| WHAT YOU SHOULD DO |
Your reply should hold every record exactly as given, with no pictures in it.

[Data records]

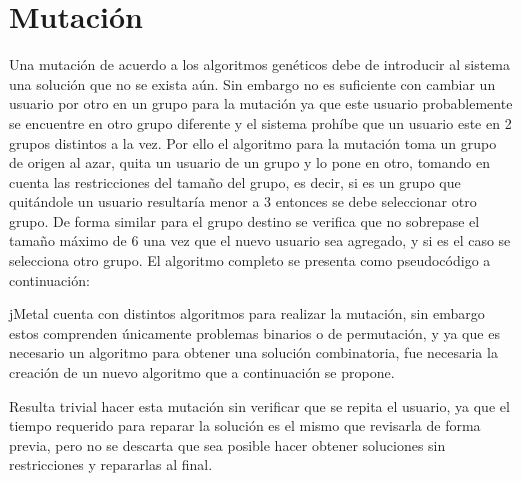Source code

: \section{Mutación}

Una mutación de acuerdo a los algoritmos genéticos debe de introducir al sistema una solución que no se exista aún. Sin embargo no es suficiente con cambiar un usuario por otro en un grupo para la mutación ya que este usuario probablemente se encuentre en otro grupo diferente y el sistema prohíbe que un usuario este en 2 grupos distintos a la vez. Por ello el algoritmo para la mutación toma un grupo de origen al azar, quita un usuario de un grupo y lo pone en otro, tomando en cuenta las restricciones del tamaño del grupo, es decir, si es un grupo que quitándole un usuario resultaría menor a 3 entonces se debe seleccionar otro grupo. De forma similar para el grupo destino se verifica que no sobrepase el tamaño máximo de 6 una vez que el nuevo usuario sea agregado, y si es el caso se selecciona otro grupo. El algoritmo completo se presenta como pseudocódigo a continuación:


jMetal cuenta con distintos algoritmos para realizar la mutación, sin embargo estos comprenden únicamente problemas binarios o de permutación, y ya que es necesario un algoritmo para obtener una solución combinatoria, fue necesaria la creación de un nuevo algoritmo que a continuación se propone.

Resulta trivial hacer esta mutación sin verificar que se repita el usuario, ya que el tiempo requerido para reparar la solución es el mismo que revisarla de forma previa, pero no se descarta que sea posible hacer obtener soluciones sin restricciones y repararlas al final.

| TASK RESULT |
Source code

: \section{Mutación}

Una mutación de acuerdo a los algoritmos genéticos debe de introducir al sistema una solución que no se exista aún. Sin embargo no es suficiente con cambiar un usuario por otro en un grupo para la mutación ya que este usuario probablemente se encuentre en otro grupo diferente y el sistema prohíbe que un usuario este en 2 grupos distintos a la vez. Por ello el algoritmo para la mutación toma un grupo de origen al azar, quita un usuario de un grupo y lo pone en otro, tomando en cuenta las restricciones del tamaño del grupo, es decir, si es un grupo que quitándole un usuario resultaría menor a 3 entonces se debe seleccionar otro grupo. De forma similar para el grupo destino se verifica que no sobrepase el tamaño máximo de 6 una vez que el nuevo usuario sea agregado, y si es el caso se selecciona otro grupo. El algoritmo completo se presenta como pseudocódigo a continuación:


jMetal cuenta con distintos algoritmos para realizar la mutación, sin embargo estos comprenden únicamente problemas binarios o de permutación, y ya que es necesario un algoritmo para obtener una solución combinatoria, fue necesaria la creación de un nuevo algoritmo que a continuación se propone.

Resulta trivial hacer esta mutación sin verificar que se repita el usuario, ya que el tiempo requerido para reparar la solución es el mismo que revisarla de forma previa, pero no se descarta que sea posible hacer obtener soluciones sin restricciones y repararlas al final.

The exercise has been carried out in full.